Exercise goal: Filter the material below so that only lines containing "DailySnapshotGenerator" remain.

= = =

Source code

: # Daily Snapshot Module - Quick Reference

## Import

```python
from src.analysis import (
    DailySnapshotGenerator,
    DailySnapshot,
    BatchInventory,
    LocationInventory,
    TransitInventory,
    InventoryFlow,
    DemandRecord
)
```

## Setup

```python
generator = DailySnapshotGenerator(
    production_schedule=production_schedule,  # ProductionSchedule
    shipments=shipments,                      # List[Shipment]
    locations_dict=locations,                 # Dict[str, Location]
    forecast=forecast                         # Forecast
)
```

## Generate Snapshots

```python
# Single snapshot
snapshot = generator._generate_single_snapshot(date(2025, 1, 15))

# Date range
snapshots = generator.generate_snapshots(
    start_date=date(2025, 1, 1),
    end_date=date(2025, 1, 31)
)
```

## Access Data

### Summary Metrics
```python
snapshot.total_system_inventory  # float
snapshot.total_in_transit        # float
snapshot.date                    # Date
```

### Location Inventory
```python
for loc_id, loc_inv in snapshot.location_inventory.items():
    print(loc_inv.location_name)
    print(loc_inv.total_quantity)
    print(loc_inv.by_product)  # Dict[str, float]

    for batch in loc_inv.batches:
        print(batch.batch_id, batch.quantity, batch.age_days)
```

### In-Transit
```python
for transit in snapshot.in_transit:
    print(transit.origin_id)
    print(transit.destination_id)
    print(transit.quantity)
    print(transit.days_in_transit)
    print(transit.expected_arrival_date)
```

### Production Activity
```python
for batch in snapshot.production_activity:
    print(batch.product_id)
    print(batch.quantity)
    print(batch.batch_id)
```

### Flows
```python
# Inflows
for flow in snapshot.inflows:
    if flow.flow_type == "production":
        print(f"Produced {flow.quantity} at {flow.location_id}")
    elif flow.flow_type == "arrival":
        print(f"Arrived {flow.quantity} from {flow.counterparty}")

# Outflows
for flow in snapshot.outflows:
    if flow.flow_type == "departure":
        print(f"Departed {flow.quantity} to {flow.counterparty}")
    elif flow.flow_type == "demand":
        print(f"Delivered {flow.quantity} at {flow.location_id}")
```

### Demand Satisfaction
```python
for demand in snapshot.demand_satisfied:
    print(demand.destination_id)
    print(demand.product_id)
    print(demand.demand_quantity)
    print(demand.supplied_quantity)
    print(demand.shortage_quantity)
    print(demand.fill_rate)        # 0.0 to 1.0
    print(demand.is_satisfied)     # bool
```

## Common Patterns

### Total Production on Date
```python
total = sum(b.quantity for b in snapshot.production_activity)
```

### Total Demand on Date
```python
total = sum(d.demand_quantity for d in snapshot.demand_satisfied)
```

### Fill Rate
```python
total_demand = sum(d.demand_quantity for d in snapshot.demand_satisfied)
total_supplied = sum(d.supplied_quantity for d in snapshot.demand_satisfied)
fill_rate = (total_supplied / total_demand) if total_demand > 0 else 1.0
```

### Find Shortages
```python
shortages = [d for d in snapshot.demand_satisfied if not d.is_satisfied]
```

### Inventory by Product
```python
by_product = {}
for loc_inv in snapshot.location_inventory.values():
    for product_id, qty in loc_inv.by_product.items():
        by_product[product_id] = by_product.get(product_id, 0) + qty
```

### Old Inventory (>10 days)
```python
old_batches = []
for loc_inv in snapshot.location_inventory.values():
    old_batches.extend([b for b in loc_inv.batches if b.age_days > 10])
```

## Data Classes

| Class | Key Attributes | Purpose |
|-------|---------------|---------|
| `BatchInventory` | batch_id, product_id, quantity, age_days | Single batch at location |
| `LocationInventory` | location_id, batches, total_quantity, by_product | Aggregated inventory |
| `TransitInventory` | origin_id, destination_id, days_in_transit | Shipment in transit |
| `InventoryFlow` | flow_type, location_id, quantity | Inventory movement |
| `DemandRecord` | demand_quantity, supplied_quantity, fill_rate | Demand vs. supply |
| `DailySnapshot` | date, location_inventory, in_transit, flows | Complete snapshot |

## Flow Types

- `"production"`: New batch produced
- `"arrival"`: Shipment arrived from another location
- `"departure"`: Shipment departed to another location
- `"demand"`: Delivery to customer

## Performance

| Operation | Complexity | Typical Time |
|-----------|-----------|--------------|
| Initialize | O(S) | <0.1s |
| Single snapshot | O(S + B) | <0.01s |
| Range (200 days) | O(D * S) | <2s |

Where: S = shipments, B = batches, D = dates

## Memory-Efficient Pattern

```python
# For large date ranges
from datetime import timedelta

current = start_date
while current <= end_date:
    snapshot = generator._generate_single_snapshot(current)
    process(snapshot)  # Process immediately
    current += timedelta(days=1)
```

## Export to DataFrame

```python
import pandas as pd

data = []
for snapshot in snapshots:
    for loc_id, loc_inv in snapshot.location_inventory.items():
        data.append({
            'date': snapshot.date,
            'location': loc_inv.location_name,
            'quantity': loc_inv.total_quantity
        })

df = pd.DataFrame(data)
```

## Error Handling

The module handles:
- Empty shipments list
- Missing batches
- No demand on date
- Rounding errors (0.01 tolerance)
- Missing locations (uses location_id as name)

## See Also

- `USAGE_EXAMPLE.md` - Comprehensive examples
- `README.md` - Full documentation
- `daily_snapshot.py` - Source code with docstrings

= = =

Written response:
    DailySnapshotGenerator,
generator = DailySnapshotGenerator(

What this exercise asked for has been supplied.